Aim of the task:
Starting with the first line of the listing, quote each line exactly until and including the one with "2. Abrir o arquivo", leaving pictures out.

_ _ _ _ _ _ _

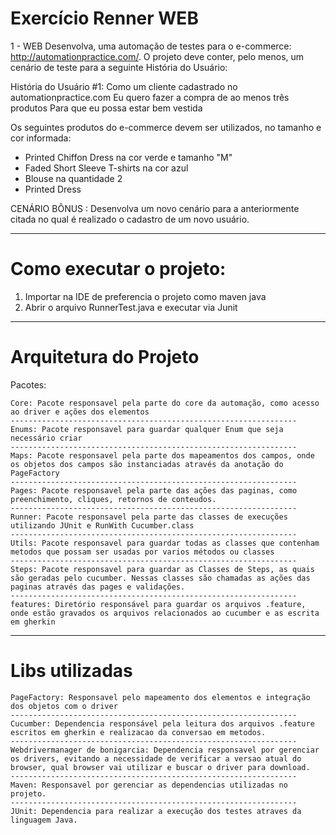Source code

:# Exercício Renner WEB

1 - WEB
Desenvolva, uma automação de testes para o e-commerce: http://automationpractice.com/.
O projeto deve conter, pelo menos, um cenário de teste para a seguinte História do Usuário:

História do Usuário #1:
Como um cliente cadastrado no automationpractice.com
Eu quero fazer a compra de ao menos três produtos
Para que eu possa estar bem vestida

Os seguintes produtos do e-commerce devem ser utilizados, no tamanho e cor informada:
- Printed Chiffon Dress na cor verde e tamanho "M"
- Faded Short Sleeve T-shirts na cor azul
- Blouse na quantidade 2
- Printed Dress

CENÁRIO BÔNUS :
Desenvolva um novo cenário para a anteriormente citada no qual é realizado o cadastro de um novo usuário.

----------------------------------------------------------------

# Como executar o projeto:
1. Importar na IDE de preferencia o projeto como maven java
2. Abrir o arquivo RunnerTest.java e executar via Junit

----------------------------------------------------------------

# Arquitetura do Projeto
Pacotes:

	Core: Pacote responsavel pela parte do core da automação, como acesso ao driver e ações dos elementos
    ----------------------------------------------------------------
	Enums: Pacote responsavel para guardar qualquer Enum que seja necessário criar
    ----------------------------------------------------------------
	Maps: Pacote responsavel pela parte dos mapeamentos dos campos, onde os objetos dos campos são instanciadas através da anotação do PageFactory
    ----------------------------------------------------------------
	Pages: Pacote responsavel pela parte das ações das paginas, como preenchimento, cliques, retornos de conteudos.
    ----------------------------------------------------------------
	Runner: Pacote responsavel pela parte das classes de execuções utilizando JUnit e RunWith Cucumber.class
    ----------------------------------------------------------------
	Utils: Pacote responsavel para guardar todas as classes que contenham metodos que possam ser usadas por varios métodos ou classes
    ----------------------------------------------------------------
	Steps: Pacote responsavel para guardar as Classes de Steps, as quais são geradas pelo cucumber. Nessas classes são chamadas as ações das paginas através das pages e validações.
    ----------------------------------------------------------------
	features: Diretório responsável para guardar os arquivos .feature, onde estão gravados os arquivos relacionados ao cucumber e as escrita em gherkin
----------------------------------------------------------------

# Libs utilizadas

	PageFactory: Responsavel pelo mapeamento dos elementos e integração dos objetos com o driver
	----------------------------------------------------------------
    Cucumber: Dependencia responsável pela leitura dos arquivos .feature escritos em gherkin e realizacao da conversao em metodos.
	----------------------------------------------------------------
    Webdrivermanager de bonigarcia: Dependencia responsavel por gerenciar os drivers, evitando a necessidade de verificar a versao atual do browser, qual browser vai utilizar e buscar o driver para download.
	----------------------------------------------------------------
    Maven: Responsavel por gerenciar as dependencias utilizadas no projeto.
	----------------------------------------------------------------
    JUnit: Dependencia para realizar a execução dos testes atraves da linguagem Java.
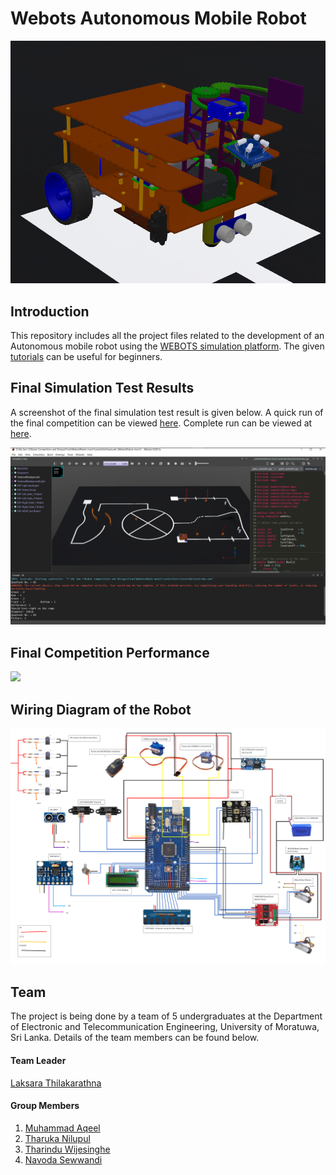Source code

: # Webots Autonomous Mobile Robot

 ![](Images/RobotDesign.png)
 
## Introduction

This repository includes all the project files related to the development of an Autonomous mobile robot using the [WEBOTS simulation platform](https://cyberbotics.com/).  The given [tutorials](https://cyberbotics.com/doc/guide/tutorials) can be useful for beginners.

## Final Simulation Test Results

A screenshot of the final simulation test result is given below. A quick run of the final competition can be viewed [here](Videos/Simulation_video.mp4). Complete run can be viewed at [here]().

![](Images/FInalTestRoundResult.png)

## Final Competition Performance

![](Videos/Simulation_video.gif)

## Wiring Diagram of the Robot

![](Images/WiringDiagram.png)

## Team

The project is being done by a team of 5 undergraduates at the Department of Electronic and Telecommunication Engineering, University of Moratuwa, Sri Lanka. Details of the team members can be found below.

#### Team Leader

[Laksara Thilakarathna](https://github.com/LaksaraThilakarathna)

#### Group Members
1. [Muhammad Aqeel](https://github.com/AqeelMuhammad)
1. [Tharuka Nilupul](https://github.com/TharukaN17)
1. [Tharindu Wijesinghe](https://github.com/Tharindu531)
1. [Navoda Sewwandi](https://github.com/Navoda-Sewwandi)
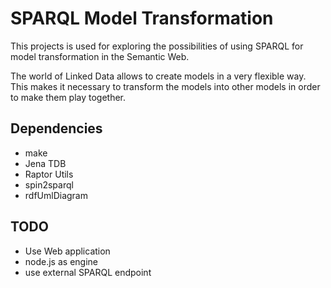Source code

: SPARQL Model Transformation
===========================


This projects is used for exploring the possibilities of using SPARQL for model transformation in the Semantic Web.

The world of Linked Data allows to create models in a very flexible way. This makes it necessary to transform the models into other models in order to make them play together.


## Dependencies
 * make
 * Jena TDB
 * Raptor Utils
 * spin2sparql
 * rdfUmlDiagram


 ## TODO
 * Use Web application
 * node.js as engine
 * use external SPARQL endpoint
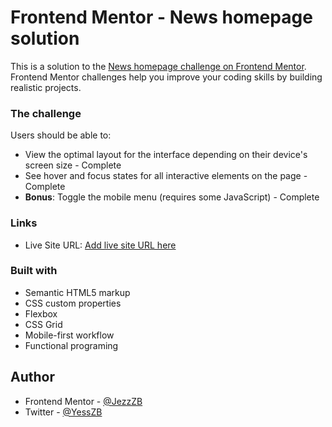 # Frontend Mentor - News homepage solution

This is a solution to the [News homepage challenge on Frontend Mentor](https://www.frontendmentor.io/challenges/news-homepage-H6SWTa1MFl). Frontend Mentor challenges help you improve your coding skills by building realistic projects. 

### The challenge

Users should be able to:

- View the optimal layout for the interface depending on their device's screen size - Complete
- See hover and focus states for all interactive elements on the page - Complete
- **Bonus**: Toggle the mobile menu (requires some JavaScript) - Complete 

### Links

- Live Site URL: [Add live site URL here](https://your-live-site-url.com)

### Built with

- Semantic HTML5 markup
- CSS custom properties
- Flexbox
- CSS Grid
- Mobile-first workflow
- Functional programing

## Author

- Frontend Mentor - [@JezzZB](https://www.frontendmentor.io/profile/JessZB)
- Twitter - [@YessZB](https://twitter.com/YessZB)
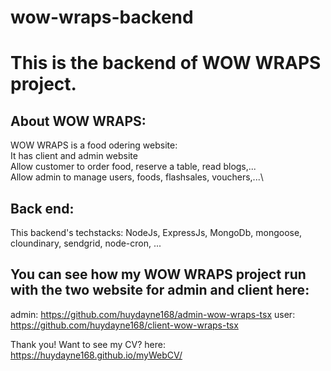 # wow-wraps-backend
# This is the backend of WOW WRAPS project.
## About WOW WRAPS:
WOW WRAPS is a food odering website:\
It has client and admin website\
Allow customer to order food, reserve a table, read blogs,...\
Allow admin to manage users, foods, flashsales, vouchers,...\
## Back end:
This backend's techstacks:
NodeJs, ExpressJs, MongoDb, mongoose, cloundinary, sendgrid, node-cron, ...

## You can see how my WOW WRAPS project run with the two website for admin and client here:
admin: https://github.com/huydayne168/admin-wow-wraps-tsx
user: https://github.com/huydayne168/client-wow-wraps-tsx


Thank you! Want to see my CV? here: https://huydayne168.github.io/myWebCV/
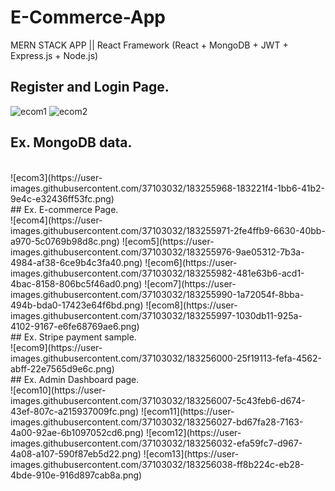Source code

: # E-Commerce-App
MERN STACK APP || React Framework (React + MongoDB + JWT + Express.js + Node.js)
<br />
## Register and Login Page.
![ecom1](https://user-images.githubusercontent.com/37103032/183255954-7a4e661f-2e8b-473b-a018-5ce2c554c8bb.png)
![ecom2](https://user-images.githubusercontent.com/37103032/183255965-fe5cd717-404c-4fef-90c5-7d5586ab1e3d.png)
<br /> 
## Ex. MongoDB data.
<br />
![ecom3](https://user-images.githubusercontent.com/37103032/183255968-183221f4-1bb6-41b2-9e4c-e32436ff53fc.png)
<br />
## Ex. E-commerce Page.
<br />
![ecom4](https://user-images.githubusercontent.com/37103032/183255971-2fe4ffb9-6630-40bb-a970-5c0769b98d8c.png)
![ecom5](https://user-images.githubusercontent.com/37103032/183255976-9ae05312-7b3a-4984-af38-6ce9b4c3fa40.png)
![ecom6](https://user-images.githubusercontent.com/37103032/183255982-481e63b6-acd1-4bac-8158-806bc5f46ad0.png)
![ecom7](https://user-images.githubusercontent.com/37103032/183255990-1a72054f-8bba-494b-bda0-17423e64f6bd.png)
![ecom8](https://user-images.githubusercontent.com/37103032/183255997-1030db11-925a-4102-9167-e6fe68769ae6.png)
<br />
## Ex. Stripe payment sample.
<br />
![ecom9](https://user-images.githubusercontent.com/37103032/183256000-25f19113-fefa-4562-abff-22e7565d9e6c.png)
<br />
## Ex. Admin Dashboard page.
<br />
![ecom10](https://user-images.githubusercontent.com/37103032/183256007-5c43feb6-d674-43ef-807c-a215937009fc.png)
![ecom11](https://user-images.githubusercontent.com/37103032/183256027-bd67fa28-7163-4a00-92ae-6b1097052cd6.png)
![ecom12](https://user-images.githubusercontent.com/37103032/183256032-efa59fc7-d967-4a08-a107-590f87eb5d22.png)
![ecom13](https://user-images.githubusercontent.com/37103032/183256038-ff8b224c-eb28-4bde-910e-916d897cab8a.png)
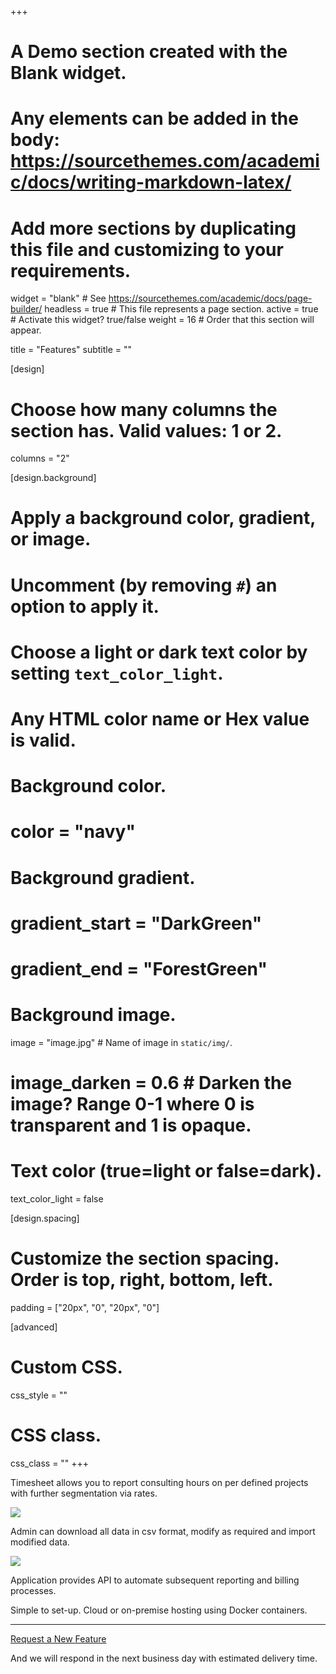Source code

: +++
# A Demo section created with the Blank widget.
# Any elements can be added in the body: https://sourcethemes.com/academic/docs/writing-markdown-latex/
# Add more sections by duplicating this file and customizing to your requirements.

widget = "blank"  # See https://sourcethemes.com/academic/docs/page-builder/
headless = true  # This file represents a page section.
active = true  # Activate this widget? true/false
weight = 16  # Order that this section will appear.

title = "Features"
subtitle = ""

[design]
  # Choose how many columns the section has. Valid values: 1 or 2.
  columns = "2"

[design.background]
  # Apply a background color, gradient, or image.
  #   Uncomment (by removing `#`) an option to apply it.
  #   Choose a light or dark text color by setting `text_color_light`.
  #   Any HTML color name or Hex value is valid.

  # Background color.
  # color = "navy"
  
  # Background gradient.
  # gradient_start = "DarkGreen"
  # gradient_end = "ForestGreen"
  
  # Background image.
  image = "image.jpg"  # Name of image in `static/img/`.
  # image_darken = 0.6  # Darken the image? Range 0-1 where 0 is transparent and 1 is opaque.

  # Text color (true=light or false=dark).
  text_color_light = false

[design.spacing]
  # Customize the section spacing. Order is top, right, bottom, left.
  padding = ["20px", "0", "20px", "0"]

[advanced]
 # Custom CSS. 
 css_style = ""
 
 # CSS class.
 css_class = ""
+++

Timesheet allows you to report consulting hours on per defined projects with further segmentation via rates.

![](/img/report.png)

Admin can download all data in csv format, modify as required and import modified data.

![](/img/backup-restore.png)

Application provides API to automate subsequent reporting and billing processes.

Simple to set-up. Cloud or on-premise hosting using Docker containers.

---

<p class="cta-btns">
  <a href="https://docs.google.com/forms/d/e/1FAIpQLSeh5Gw8iH9DlLQN3tjF66rrDLn5dkPnbi3V6vSjKAu0QPXnag/viewform?usp=sf_link" class="btn btn-primary btn-lg">Request a New Feature</a>
</p>
And we will respond in the next business day with estimated delivery time.
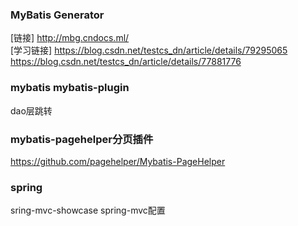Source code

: ### MyBatis Generator
[链接] http://mbg.cndocs.ml/<br>
[学习链接]    https://blog.csdn.net/testcs_dn/article/details/79295065
https://blog.csdn.net/testcs_dn/article/details/77881776
### mybatis mybatis-plugin
 dao层跳转
### mybatis-pagehelper分页插件
https://github.com/pagehelper/Mybatis-PageHelper
### spring 
sring-mvc-showcase
spring-mvc配置
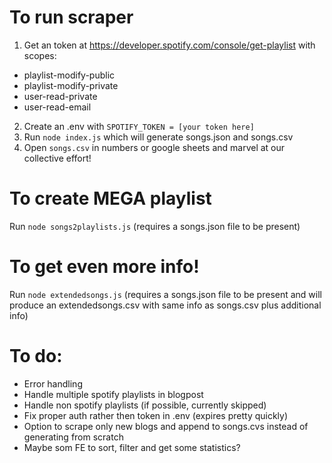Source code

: # To run scraper

1. Get an token at https://developer.spotify.com/console/get-playlist with scopes:
- playlist-modify-public 
- playlist-modify-private
- user-read-private
- user-read-email

2. Create an .env with `SPOTIFY_TOKEN = [your token here]`
3. Run `node index.js` which will generate songs.json and songs.csv
4. Open `songs.csv` in numbers or google sheets and marvel at our collective effort!

# To create MEGA playlist

Run `node songs2playlists.js` (requires a songs.json file to be present)

# To get even more info!

Run `node extendedsongs.js` (requires a songs.json file to be present and will produce an extendedsongs.csv with same info as songs.csv plus additional info)

# To do:

- Error handling
- Handle multiple spotify playlists in blogpost
- Handle non spotify playlists (if possible, currently skipped)
- Fix proper auth rather then token in .env (expires pretty quickly)
- Option to scrape only new blogs and append to songs.cvs instead of generating from scratch
- Maybe som FE to sort, filter and get some statistics?
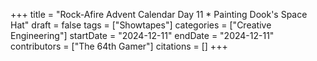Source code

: +++
title = "Rock-Afire Advent Calendar Day 11 * Painting Dook's Space Hat"
draft = false
tags = ["Showtapes"]
categories = ["Creative Engineering"]
startDate = "2024-12-11"
endDate = "2024-12-11"
contributors = ["The 64th Gamer"]
citations = []
+++
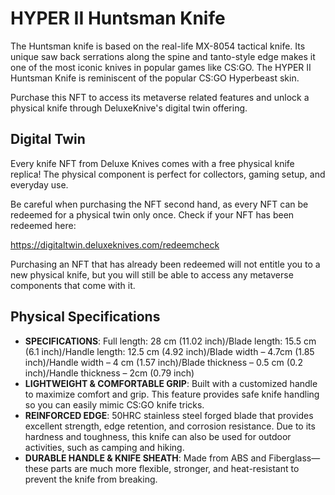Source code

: # HYPER II Huntsman Knife
The Huntsman knife is based on the real-life MX-8054 tactical knife. Its unique saw back serrations along the spine and tanto-style edge makes it one of the most iconic knives in popular games like CS:GO. The HYPER II Huntsman Knife is reminiscent of the popular CS:GO Hyperbeast skin.

Purchase this NFT to access its metaverse related features and unlock a physical knife through DeluxeKnive's digital twin offering.

## Digital Twin
Every knife NFT from Deluxe Knives comes with a free physical knife replica! The physical component is perfect for collectors, gaming setup, and everyday use. 

Be careful when purchasing the NFT second hand, as every NFT can be redeemed for a physical twin only once. Check if your NFT has been redeemed here:

https://digitaltwin.deluxeknives.com/redeemcheck

Purchasing an NFT that has already been redeemed will not entitle you to a new physical knife, but you will still be able to access any metaverse components that come with it.

## Physical Specifications

- **SPECIFICATIONS**: Full length: 28 cm (11.02 inch)/Blade length: 15.5 cm (6.1 inch)/Handle length: 12.5 cm (4.92 inch)/Blade width – 4.7cm (1.85 inch)/Handle width – 4 cm (1.57 inch)/Blade thickness – 0.5 cm (0.2 inch)/Handle thickness – 2cm (0.79 inch)
- **LIGHTWEIGHT & COMFORTABLE GRIP**: Built with a customized handle to maximize comfort and grip. This feature provides safe knife handling so you can easily mimic CS:GO knife tricks.
- **REINFORCED EDGE**: 50HRC stainless steel forged blade that provides excellent strength, edge retention, and corrosion resistance. Due to its hardness and toughness, this knife can also be used for outdoor activities, such as camping and hiking.
- **DURABLE HANDLE & KNIFE SHEATH**: Made from ABS and Fiberglass—these parts are much more flexible, stronger, and heat-resistant to prevent the knife from breaking.
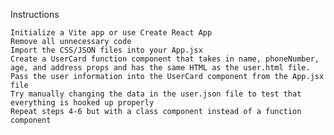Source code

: Instructions

    Initialize a Vite app or use Create React App
    Remove all unnecessary code
    Import the CSS/JSON files into your App.jsx
    Create a UserCard function component that takes in name, phoneNumber, age, and address props and has the same HTML as the user.html file.
    Pass the user information into the UserCard component from the App.jsx file
    Try manually changing the data in the user.json file to test that everything is hooked up properly
    Repeat steps 4-6 but with a class component instead of a function component
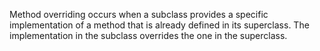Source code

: Method overriding occurs when a subclass provides a specific implementation of a method that is already defined in its superclass. The implementation in the subclass overrides the one in the superclass.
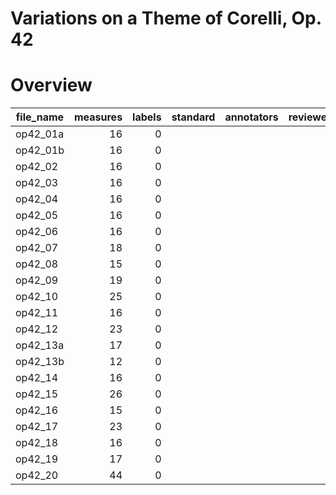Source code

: # Variations on a Theme of Corelli, Op. 42

# Overview

|file_name|measures|labels|standard|annotators|reviewers|
|---------|-------:|-----:|--------|----------|---------|
|op42_01a |      16|     0|        |          |         |
|op42_01b |      16|     0|        |          |         |
|op42_02  |      16|     0|        |          |         |
|op42_03  |      16|     0|        |          |         |
|op42_04  |      16|     0|        |          |         |
|op42_05  |      16|     0|        |          |         |
|op42_06  |      16|     0|        |          |         |
|op42_07  |      18|     0|        |          |         |
|op42_08  |      15|     0|        |          |         |
|op42_09  |      19|     0|        |          |         |
|op42_10  |      25|     0|        |          |         |
|op42_11  |      16|     0|        |          |         |
|op42_12  |      23|     0|        |          |         |
|op42_13a |      17|     0|        |          |         |
|op42_13b |      12|     0|        |          |         |
|op42_14  |      16|     0|        |          |         |
|op42_15  |      26|     0|        |          |         |
|op42_16  |      15|     0|        |          |         |
|op42_17  |      23|     0|        |          |         |
|op42_18  |      16|     0|        |          |         |
|op42_19  |      17|     0|        |          |         |
|op42_20  |      44|     0|        |          |         |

_ _ _ _ _ _ _

Output of the exercise:
Source code

:# Exercício Renner WEB

1 - WEB
Desenvolva, uma automação de testes para o e-commerce: http://automationpractice.com/.
O projeto deve conter, pelo menos, um cenário de teste para a seguinte História do Usuário:

História do Usuário #1:
Como um cliente cadastrado no automationpractice.com
Eu quero fazer a compra de ao menos três produtos
Para que eu possa estar bem vestida

Os seguintes produtos do e-commerce devem ser utilizados, no tamanho e cor informada:
- Printed Chiffon Dress na cor verde e tamanho "M"
- Faded Short Sleeve T-shirts na cor azul
- Blouse na quantidade 2
- Printed Dress

CENÁRIO BÔNUS :
Desenvolva um novo cenário para a anteriormente citada no qual é realizado o cadastro de um novo usuário.

----------------------------------------------------------------

# Como executar o projeto:
1. Importar na IDE de preferencia o projeto como maven java
2. Abrir o arquivo RunnerTest.java e executar via Junit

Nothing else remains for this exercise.